Bruselas, Bélgica. Sin tenerlo claro como objetivo, acabé participando en una exposición internacional de arquitectura clásica en la ciudad de Bruselas. Mi contribución consistió en un contraproyecto de una plaza pública donde actualmente se plantea la destrucción parcial de bellos edificios del siglo XIX y la edificación de oficinas, locales y departamentos con estilos arquitectónicos funcionalistas caracterizados por el uso de vidrio en casi toda la envoltura del edificio con forma de rectángulo, cuadrado o con alguna geometría muy simple. Este fenómeno de la destrucción del patrimonio arquitectónico, urbano y cultural es bastante común en toda Europa, y desgraciadamente, parece que no hay una política clara que se dirija a este tema de lleno. 

¿Por qué es importante conservar el patrimonio histórico-tangible de una ciudad? ¿Por qué es importante realizar contraproyectos a planes que no se han sometido a la opinión pública? ¿Qué tipo de ciudad quieren habitar los bruselenses, y ciudadanos en general, una ciudad de vidrio y materiales sintéticos o una ciudad de piedra y materiales naturales, o ambos?

Me relacioné con una comunidad de arquitectos y urbanistas que más que nada abogan por una ciudad de escala humana, compuesta por edificios individuales, pero con respeto a la imagen discernible y total de la ciudad; asimismo creen que las artesanías clásicas u oficios de la construcción tradicional son igual de relevantes hoy en día que la tecnología actual e impresoras 3D. Pude encontrar varios argumentos a favor de este, digámosle “movimiento”. La desastrosa apariencia de varias ciudades europeas a las que el modernismo arquitectónico ha tocado, va en contra de todo sentido común.

A la mayoría de las personas de a pie, que independientemente si son expertos o no en el tema, creen que la belleza expresada en edificios, monumentos, esculturas y demás mobiliario urbano es loable. Sin embargo, la mayoría de la producción nueva de edificios y ciudades o extensiones suburbanas nuevas se caracterizan por una espeluznante repetición de vidrio y cemento–el estilo funcionalista–que hoy se ha transmutado al minimalismo o a algo más pernicioso, el parametricismo. Estilos de arquitectura conceptualizados en algoritmos y máquinas para la sola satisfacción de sus creadores y de las compañías constructoras que cobran por el mayor rendimiento financiero al metro cuadrado. A muy pocas, y sólo a los especialistas y aficionados a estos estilos, les gustan estas arquitecturas, que son bastante contaminantes en su producción y mantenimiento, sin mencionar los efectos nocivos a la salud por la cantidad de materiales sintéticos que se han estudiado en relación con la aparición de varios cánceres y su efecto estresante al sistema nervioso central. El argumento también es ecológico y se entrecruza con varios otros temas como la justicia social, el crecimiento y despoblación urbana, la crisis inmobiliaria –notablemente en Holanda e Inglaterra–, o la competencia por el uso del suelo con la agricultura. 

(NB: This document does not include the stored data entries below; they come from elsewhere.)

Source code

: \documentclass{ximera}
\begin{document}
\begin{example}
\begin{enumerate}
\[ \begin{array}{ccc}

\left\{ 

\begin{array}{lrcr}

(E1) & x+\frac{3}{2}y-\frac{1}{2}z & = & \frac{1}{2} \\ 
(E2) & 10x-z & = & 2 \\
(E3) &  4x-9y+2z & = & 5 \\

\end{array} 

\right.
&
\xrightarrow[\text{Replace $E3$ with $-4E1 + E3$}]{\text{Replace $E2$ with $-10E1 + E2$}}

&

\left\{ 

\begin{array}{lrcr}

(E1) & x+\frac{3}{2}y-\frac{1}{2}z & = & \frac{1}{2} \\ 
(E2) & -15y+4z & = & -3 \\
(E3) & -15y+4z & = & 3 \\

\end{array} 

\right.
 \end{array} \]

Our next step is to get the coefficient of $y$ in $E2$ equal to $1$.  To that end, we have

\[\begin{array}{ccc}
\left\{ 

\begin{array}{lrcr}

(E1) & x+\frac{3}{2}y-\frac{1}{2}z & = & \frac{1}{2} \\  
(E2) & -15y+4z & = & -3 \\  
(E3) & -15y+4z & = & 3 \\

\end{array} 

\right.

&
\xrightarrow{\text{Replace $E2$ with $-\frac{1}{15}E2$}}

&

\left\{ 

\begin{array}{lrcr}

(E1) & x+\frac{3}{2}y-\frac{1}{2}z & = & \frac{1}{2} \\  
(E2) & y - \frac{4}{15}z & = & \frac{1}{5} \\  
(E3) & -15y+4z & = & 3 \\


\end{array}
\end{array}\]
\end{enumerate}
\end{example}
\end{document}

No puedo evitar preguntarme: ¿qué efecto tendría la introducción de estos temas en México? ¿Estaremos listos a invertir en modelos sanos de ciudades y pueblos, a discutir en qué consiste lo estético y presenciar sus efectos multiplicadores financieros y de salud, a desestimar a los estrellas-arquitectos y estimar a los artesanos y arquitectos de la arquitectura tradicional que aún existen en el país, que por definición usan las técnicas de construcción menos contaminantes y que son los que la gente más prefiere? A estas preguntas me someto y pronto encontraré respuestas cuando por fin regrese a comer tacos al pastor y de la comida que sí pica.